La experiencia de estar detenido en lo que se llama confinamiento solitario puede ser brutal, desconcertante. Y es eso, fundamentalmente, lo que intenta transmitir esta impresionista película iraní centrada en una mujer iraní llamada Roya (Melisa Sözen) que atraviesa una situación de ese tipo. Por el modo en que Mahnaz Mohammadi cuenta la historia, el espectador tiene que rearmar o imaginar la secuencia de eventos en su cabeza porque nada es del todo lineal ni realista y, da la impresión, que pasado, presente y futuro se mezclan todo el tiempo. Al menos en la cabeza de la protagonista.
Durante los primeros 20 minutos Roya estará filmada desde el punto de vista parcial y subjetivo de una mujer que está, además, cubierta con un chador que apenas le deja ver un resquicio de la cárcel de Evin, en Teherán, en la que está detenida. Menos aún, ya que las voces que la rodean y, entre otras cosas, le dan indicaciones precisas en tono severo, le exigen que solo mire para abajo, a los zapatos de sus interlocutores. Pero pronto veremos que eso es lo más ligero. Lo pesado son los golpes, empujones, gritos y más golpes que Roya recibe y que el espectador ve desde la posición de una cámara que se cae, se golpea, se levanta, se revuelca y se vuelve a caer. Brutal es poco.

Luego de esa larga y vivida introducción, la película empieza a acumular escenas de la vida de Roya en lo que parece ser tras la salida de esa cárcel, con la mujer en estado semi-catatónico –la mujer casi no habla en toda la película– mientras se va topando con su familia, enterándose de algunas novedades, concurriendo a velorios y así. Si bien acá la película ya recupera un formato un tanto más clásico –ya no hay cámara subjetiva–, sonoramente sigue generando confusión, como si Roya no pudiera estar del todo presente en el mundo que le toca vivir. ¿O será que hay algo más complejo que justifique este tono?

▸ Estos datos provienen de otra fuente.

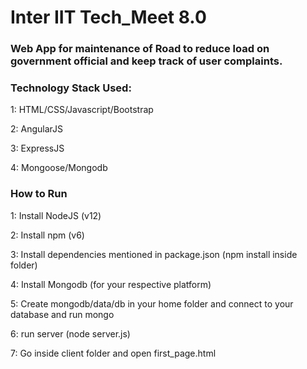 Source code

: # Inter IIT Tech_Meet 8.0
### Web App for maintenance of Road to reduce load on government official and keep track of user complaints.


### Technology Stack Used:

1: HTML/CSS/Javascript/Bootstrap

2: AngularJS

3: ExpressJS

4: Mongoose/Mongodb

### How to Run

1: Install NodeJS (v12)

2: Install npm (v6)

3: Install dependencies mentioned in package.json (npm install inside folder)

4: Install Mongodb (for your respective platform)

5: Create mongodb/data/db in your home folder and connect to your database and run mongo

6: run server (node server.js)

7: Go inside client folder and open first_page.html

Roya es intrigante como concepto aunque un tanto enredada en su construcción. Si bien ese estado de confusión que la película genera es buscado como representación del estado en el que se encuentra su detenida protagonista, por momentos se hace demasiado difícil hacer pie en la lógica de la historia y poder conectar con un personaje que está todo el tiempo con la mirada perdida. Algunos elementos –ligados a su padre o a una forzada confesión que pretenden de ella– sirven como anclas para su descentrada experiencia, pero la película es –salvo en esos salvajes primeros 20 minutos– en exceso fría y distante como para lograr transmitir con toda la fuerza la potencia de la experiencia.
Las conexiones de la historia con el presente de Irán se harán más evidentes con el paso de los minutos y uno vaya obteniendo precisiones a partir de los comentarios de aquellos que rodean a una protagonista entumecida física y emocionalmente por su experiencia. Y es en ese ámbito áspero, violento y cruel que uno cobra real dimensión de la resiliencia de Roya y de muchas mujeres como ella que desafiaron al regimen y que tratan, en la medida de sus posibilidades y en medio de una violencia desmedida, de seguir dando batalla.